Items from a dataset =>
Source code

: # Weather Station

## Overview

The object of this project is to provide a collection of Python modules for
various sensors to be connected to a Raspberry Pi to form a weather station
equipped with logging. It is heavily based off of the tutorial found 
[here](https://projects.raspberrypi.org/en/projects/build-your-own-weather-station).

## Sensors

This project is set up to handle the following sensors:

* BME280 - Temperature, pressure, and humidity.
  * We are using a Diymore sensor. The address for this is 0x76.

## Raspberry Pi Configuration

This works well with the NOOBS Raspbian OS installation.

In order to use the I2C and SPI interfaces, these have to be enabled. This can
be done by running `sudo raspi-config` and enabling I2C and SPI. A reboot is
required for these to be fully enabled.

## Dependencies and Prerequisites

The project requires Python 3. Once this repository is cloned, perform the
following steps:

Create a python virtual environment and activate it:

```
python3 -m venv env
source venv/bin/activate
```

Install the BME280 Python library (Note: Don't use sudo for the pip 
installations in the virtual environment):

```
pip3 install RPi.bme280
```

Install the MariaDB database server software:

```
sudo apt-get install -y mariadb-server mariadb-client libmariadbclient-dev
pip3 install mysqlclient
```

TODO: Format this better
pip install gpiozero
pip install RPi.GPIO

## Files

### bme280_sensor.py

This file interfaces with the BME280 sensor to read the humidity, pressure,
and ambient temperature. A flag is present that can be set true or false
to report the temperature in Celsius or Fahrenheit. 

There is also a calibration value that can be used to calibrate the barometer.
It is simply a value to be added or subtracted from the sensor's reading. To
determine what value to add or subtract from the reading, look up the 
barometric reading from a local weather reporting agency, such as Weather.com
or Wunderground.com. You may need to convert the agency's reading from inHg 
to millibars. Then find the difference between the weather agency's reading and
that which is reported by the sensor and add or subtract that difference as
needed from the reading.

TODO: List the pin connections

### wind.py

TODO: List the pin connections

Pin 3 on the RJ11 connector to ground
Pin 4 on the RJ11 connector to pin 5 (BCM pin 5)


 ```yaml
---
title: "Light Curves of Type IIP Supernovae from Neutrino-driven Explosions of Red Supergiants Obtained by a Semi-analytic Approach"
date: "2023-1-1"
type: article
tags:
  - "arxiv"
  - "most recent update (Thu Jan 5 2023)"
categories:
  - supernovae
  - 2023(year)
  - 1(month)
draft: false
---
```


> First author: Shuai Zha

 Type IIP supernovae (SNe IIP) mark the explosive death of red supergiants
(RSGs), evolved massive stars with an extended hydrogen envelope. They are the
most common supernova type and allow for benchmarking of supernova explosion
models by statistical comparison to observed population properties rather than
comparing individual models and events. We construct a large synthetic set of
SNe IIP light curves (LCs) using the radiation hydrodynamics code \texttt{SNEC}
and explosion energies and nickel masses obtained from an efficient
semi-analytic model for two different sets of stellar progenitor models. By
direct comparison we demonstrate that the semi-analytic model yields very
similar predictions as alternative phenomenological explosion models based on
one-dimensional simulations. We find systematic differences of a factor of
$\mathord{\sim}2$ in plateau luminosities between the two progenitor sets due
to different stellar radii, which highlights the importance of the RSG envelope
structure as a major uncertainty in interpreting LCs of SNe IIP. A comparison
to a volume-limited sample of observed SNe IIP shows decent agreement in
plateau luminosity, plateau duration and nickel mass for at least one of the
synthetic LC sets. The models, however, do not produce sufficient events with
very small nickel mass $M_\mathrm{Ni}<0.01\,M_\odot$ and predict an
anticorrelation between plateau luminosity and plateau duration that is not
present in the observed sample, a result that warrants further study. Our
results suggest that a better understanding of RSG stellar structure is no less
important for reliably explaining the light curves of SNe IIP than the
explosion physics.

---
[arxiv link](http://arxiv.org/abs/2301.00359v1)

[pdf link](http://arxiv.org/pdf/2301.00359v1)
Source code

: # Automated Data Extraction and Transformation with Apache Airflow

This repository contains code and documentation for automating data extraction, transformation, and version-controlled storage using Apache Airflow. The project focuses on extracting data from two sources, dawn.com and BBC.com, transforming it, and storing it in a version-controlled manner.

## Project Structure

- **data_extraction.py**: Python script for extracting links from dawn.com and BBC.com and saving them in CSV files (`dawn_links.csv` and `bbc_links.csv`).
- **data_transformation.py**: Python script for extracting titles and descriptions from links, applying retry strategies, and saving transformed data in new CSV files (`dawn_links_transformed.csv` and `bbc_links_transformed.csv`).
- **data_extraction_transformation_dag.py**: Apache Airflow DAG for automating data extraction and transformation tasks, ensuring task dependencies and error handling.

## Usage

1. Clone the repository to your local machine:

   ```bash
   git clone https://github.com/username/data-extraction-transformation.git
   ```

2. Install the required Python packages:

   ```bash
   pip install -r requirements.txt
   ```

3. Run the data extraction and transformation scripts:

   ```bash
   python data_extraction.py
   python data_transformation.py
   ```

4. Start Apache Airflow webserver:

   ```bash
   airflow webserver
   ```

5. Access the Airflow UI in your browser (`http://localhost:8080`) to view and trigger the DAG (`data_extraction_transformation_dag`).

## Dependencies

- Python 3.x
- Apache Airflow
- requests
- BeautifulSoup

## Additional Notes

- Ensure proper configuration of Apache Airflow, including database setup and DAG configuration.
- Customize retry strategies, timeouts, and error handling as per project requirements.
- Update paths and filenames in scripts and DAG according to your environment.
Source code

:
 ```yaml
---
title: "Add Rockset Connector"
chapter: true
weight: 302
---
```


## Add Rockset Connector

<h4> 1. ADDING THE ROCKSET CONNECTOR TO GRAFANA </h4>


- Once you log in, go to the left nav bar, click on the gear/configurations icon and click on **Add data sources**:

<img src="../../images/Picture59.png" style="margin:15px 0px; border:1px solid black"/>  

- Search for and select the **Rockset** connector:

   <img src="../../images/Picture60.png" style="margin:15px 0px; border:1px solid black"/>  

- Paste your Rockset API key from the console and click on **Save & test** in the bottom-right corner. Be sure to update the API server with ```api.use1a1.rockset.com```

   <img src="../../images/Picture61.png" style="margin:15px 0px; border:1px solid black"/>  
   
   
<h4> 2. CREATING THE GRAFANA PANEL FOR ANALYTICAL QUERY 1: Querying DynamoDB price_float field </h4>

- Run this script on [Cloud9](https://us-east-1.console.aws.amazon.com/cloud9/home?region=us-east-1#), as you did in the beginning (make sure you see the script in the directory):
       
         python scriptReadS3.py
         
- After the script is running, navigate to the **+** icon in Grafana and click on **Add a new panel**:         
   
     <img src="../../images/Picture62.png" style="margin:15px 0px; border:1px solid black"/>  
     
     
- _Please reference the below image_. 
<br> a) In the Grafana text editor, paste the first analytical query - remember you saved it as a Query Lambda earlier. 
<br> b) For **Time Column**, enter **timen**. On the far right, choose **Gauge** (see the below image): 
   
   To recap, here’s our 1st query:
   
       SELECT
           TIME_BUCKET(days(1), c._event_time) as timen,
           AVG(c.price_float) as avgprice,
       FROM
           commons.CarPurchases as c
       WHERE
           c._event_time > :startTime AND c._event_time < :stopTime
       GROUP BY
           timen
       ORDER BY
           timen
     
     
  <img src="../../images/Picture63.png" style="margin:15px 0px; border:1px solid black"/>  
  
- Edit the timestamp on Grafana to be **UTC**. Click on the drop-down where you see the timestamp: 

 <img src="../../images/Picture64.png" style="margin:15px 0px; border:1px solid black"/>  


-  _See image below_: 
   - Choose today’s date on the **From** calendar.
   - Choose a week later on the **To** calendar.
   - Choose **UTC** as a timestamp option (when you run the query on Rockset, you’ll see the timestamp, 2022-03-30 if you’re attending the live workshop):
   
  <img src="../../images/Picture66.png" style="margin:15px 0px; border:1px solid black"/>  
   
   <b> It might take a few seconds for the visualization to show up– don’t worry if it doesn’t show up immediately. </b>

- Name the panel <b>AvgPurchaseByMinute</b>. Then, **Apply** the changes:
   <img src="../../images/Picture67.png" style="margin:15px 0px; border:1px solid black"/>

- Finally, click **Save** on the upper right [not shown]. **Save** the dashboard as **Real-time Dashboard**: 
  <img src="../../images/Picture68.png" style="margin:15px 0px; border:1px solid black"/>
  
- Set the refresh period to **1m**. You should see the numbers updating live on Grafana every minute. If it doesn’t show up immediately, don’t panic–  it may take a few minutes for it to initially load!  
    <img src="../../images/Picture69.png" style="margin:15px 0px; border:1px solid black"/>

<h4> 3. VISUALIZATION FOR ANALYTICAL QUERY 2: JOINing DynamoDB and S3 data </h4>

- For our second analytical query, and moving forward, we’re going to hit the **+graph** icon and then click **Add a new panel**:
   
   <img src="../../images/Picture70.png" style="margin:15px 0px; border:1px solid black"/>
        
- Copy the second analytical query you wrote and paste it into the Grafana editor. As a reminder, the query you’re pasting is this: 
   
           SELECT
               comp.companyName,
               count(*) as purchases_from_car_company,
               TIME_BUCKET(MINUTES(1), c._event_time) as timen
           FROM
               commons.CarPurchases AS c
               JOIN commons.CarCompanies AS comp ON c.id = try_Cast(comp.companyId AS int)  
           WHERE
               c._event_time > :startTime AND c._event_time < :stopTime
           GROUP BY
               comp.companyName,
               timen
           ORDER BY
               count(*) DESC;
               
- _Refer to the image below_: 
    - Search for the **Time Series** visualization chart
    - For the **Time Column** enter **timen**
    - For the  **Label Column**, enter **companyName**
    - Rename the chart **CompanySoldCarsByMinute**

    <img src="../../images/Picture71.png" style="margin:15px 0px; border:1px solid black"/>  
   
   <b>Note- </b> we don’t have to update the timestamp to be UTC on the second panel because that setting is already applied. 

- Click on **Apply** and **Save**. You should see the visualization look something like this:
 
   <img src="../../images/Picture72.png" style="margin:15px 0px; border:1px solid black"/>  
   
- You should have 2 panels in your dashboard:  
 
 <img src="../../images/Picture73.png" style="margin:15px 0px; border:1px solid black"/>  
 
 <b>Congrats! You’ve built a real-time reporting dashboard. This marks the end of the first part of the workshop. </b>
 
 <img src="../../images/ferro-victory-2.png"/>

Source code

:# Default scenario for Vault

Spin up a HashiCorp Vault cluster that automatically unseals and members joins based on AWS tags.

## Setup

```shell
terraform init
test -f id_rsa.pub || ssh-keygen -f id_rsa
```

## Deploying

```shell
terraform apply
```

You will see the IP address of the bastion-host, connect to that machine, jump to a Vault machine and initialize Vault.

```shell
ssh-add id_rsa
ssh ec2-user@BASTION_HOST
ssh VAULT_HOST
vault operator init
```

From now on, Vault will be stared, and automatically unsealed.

PROBLEM DESCRIPTION =>
From the entries above, list each line with "database" in it.

RESPONSE =>
Install the MariaDB database server software:
- Ensure proper configuration of Apache Airflow, including database setup and DAG configuration.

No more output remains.